*Task brief*:
Your reply should restate the lines from the top of the entries through the line containing "234 & Ruby \\ \hline" word for word, with no pictures.
*** Excerpted data Section Begins ***
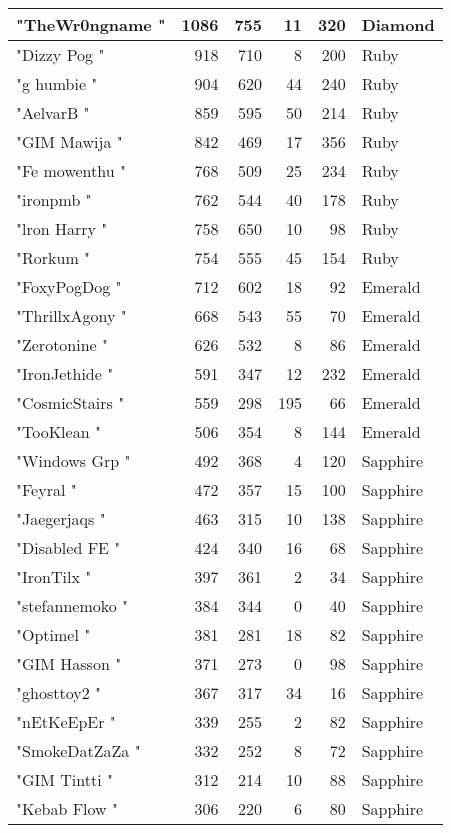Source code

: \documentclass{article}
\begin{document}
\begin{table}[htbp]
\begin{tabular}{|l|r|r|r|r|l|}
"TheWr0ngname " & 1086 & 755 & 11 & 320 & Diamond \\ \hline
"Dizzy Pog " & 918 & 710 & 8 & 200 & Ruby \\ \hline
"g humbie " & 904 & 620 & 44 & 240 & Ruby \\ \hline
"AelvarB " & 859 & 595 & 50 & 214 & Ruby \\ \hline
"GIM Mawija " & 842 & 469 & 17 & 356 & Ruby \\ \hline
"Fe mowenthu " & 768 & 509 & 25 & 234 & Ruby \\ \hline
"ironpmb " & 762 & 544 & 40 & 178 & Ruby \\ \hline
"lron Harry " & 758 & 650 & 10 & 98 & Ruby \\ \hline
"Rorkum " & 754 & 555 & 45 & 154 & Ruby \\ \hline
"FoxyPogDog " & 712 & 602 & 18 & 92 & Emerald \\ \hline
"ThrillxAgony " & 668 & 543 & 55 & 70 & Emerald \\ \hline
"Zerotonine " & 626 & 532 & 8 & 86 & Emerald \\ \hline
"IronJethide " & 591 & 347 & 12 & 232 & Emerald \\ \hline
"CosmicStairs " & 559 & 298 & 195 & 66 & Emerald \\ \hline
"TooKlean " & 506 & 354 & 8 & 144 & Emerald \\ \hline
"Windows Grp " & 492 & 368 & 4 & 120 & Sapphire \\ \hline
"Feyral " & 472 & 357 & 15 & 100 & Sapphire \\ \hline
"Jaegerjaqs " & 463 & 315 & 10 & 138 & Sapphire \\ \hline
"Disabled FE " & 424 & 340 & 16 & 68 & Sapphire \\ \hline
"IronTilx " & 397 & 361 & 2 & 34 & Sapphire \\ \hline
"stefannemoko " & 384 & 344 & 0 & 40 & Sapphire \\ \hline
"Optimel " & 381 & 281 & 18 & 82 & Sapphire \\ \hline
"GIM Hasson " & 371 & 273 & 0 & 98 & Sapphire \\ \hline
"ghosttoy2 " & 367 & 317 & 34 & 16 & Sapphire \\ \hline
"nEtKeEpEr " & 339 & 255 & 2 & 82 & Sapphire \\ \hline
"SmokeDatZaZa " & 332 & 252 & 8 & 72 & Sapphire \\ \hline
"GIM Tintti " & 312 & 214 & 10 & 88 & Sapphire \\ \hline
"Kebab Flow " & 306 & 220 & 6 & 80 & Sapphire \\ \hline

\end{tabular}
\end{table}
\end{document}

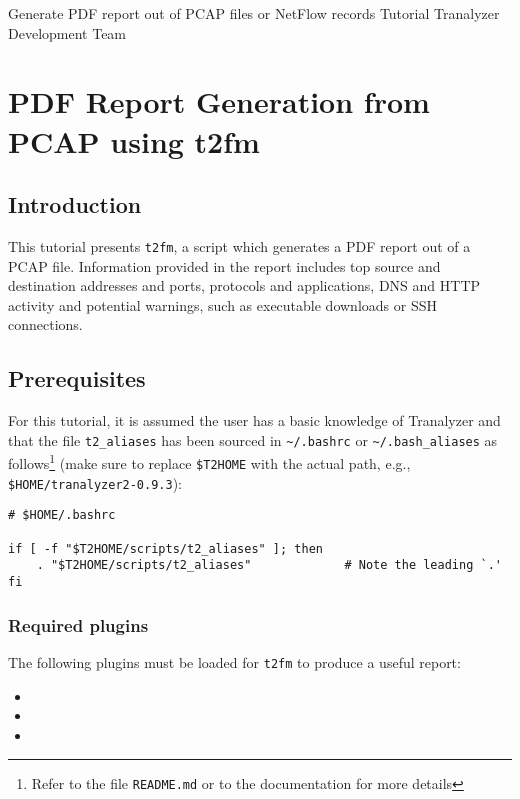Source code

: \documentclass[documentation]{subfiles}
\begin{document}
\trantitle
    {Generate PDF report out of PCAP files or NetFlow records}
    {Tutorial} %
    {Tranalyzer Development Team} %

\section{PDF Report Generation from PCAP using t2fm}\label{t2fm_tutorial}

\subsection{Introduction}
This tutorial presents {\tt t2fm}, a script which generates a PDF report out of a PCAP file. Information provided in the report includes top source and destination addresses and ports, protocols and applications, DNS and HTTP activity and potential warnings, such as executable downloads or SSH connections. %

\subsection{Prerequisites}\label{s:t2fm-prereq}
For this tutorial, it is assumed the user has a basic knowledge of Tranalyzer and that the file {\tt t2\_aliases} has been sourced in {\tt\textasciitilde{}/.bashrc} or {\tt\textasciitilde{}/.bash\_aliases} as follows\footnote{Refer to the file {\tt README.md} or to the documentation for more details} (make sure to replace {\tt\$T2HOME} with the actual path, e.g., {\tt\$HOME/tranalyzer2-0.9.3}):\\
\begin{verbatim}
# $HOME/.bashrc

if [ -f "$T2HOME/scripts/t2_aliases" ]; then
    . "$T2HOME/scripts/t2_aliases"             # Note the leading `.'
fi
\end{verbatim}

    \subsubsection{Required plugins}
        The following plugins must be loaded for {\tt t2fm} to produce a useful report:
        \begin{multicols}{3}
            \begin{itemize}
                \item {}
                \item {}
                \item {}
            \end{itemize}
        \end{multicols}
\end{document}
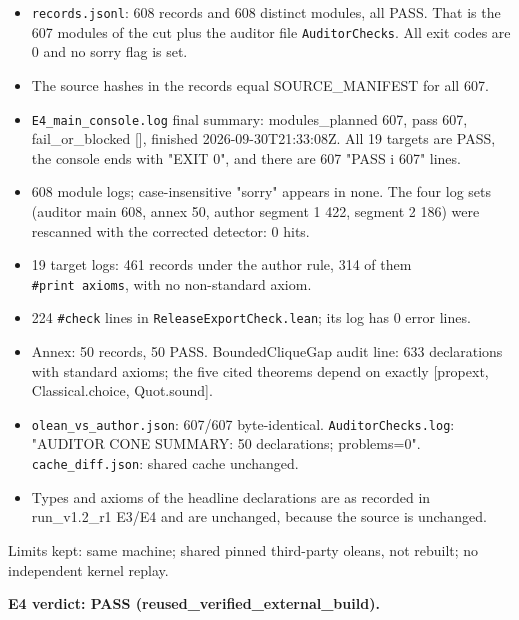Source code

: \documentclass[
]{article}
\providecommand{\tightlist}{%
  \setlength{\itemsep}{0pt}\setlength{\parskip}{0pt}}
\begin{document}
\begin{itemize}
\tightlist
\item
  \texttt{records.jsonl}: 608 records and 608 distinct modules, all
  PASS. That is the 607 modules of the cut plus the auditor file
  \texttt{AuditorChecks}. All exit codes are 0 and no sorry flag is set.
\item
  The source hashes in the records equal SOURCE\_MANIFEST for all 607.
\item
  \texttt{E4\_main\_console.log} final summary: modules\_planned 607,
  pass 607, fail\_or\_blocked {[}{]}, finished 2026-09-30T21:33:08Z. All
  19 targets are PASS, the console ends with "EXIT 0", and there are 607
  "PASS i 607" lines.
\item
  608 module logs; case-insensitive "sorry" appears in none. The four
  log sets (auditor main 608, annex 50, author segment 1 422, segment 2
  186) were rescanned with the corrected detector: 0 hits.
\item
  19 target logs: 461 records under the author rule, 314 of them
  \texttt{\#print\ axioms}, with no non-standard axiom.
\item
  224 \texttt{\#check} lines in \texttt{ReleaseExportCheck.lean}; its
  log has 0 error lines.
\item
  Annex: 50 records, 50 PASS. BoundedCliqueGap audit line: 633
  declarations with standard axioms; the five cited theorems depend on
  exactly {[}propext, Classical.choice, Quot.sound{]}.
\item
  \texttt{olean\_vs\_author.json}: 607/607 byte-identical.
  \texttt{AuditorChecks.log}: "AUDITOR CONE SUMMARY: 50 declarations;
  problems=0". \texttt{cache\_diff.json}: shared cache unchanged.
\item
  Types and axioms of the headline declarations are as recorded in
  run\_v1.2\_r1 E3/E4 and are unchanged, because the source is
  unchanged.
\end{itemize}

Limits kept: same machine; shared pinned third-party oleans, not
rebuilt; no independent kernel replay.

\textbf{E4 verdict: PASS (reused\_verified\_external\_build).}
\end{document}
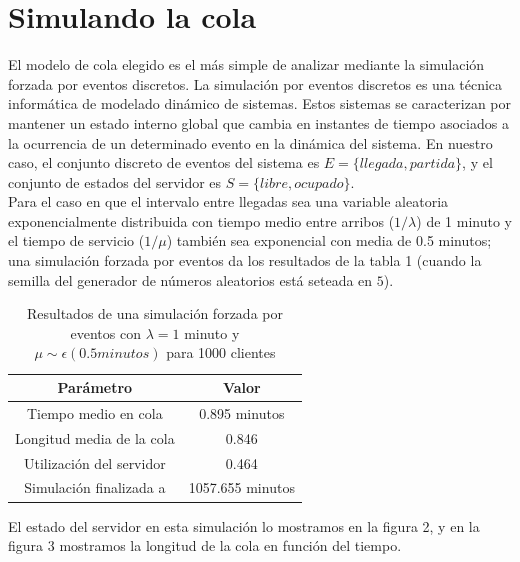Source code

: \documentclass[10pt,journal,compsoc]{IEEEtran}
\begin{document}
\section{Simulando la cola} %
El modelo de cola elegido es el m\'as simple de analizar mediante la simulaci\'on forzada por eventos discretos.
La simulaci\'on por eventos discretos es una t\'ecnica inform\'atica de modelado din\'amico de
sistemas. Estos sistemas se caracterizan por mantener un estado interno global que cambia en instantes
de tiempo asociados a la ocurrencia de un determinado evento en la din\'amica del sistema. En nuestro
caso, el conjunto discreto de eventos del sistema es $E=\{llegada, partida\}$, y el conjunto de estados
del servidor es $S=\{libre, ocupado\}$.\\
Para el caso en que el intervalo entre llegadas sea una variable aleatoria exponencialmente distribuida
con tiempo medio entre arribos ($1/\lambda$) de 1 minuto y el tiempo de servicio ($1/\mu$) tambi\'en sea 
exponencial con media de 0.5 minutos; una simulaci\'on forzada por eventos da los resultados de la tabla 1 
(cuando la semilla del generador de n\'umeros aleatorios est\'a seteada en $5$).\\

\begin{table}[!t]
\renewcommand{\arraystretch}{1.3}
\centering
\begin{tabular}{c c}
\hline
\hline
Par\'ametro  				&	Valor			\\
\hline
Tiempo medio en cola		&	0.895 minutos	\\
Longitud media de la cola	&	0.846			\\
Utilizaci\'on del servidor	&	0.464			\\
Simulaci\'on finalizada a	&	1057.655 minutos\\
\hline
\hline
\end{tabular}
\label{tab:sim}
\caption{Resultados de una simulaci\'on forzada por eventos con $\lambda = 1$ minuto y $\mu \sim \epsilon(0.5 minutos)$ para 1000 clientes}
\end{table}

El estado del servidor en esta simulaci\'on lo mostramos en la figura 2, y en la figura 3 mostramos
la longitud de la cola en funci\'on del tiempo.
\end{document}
*** Excerpted data Section Ends ***
*Solution to this task*:
Source code

: \documentclass{article}
\begin{document}
\begin{table}[htbp]
\begin{tabular}{|l|r|r|r|r|l|}
"TheWr0ngname " & 1086 & 755 & 11 & 320 & Diamond \\ \hline
"Dizzy Pog " & 918 & 710 & 8 & 200 & Ruby \\ \hline
"g humbie " & 904 & 620 & 44 & 240 & Ruby \\ \hline
"AelvarB " & 859 & 595 & 50 & 214 & Ruby \\ \hline
"GIM Mawija " & 842 & 469 & 17 & 356 & Ruby \\ \hline
"Fe mowenthu " & 768 & 509 & 25 & 234 & Ruby \\ \hline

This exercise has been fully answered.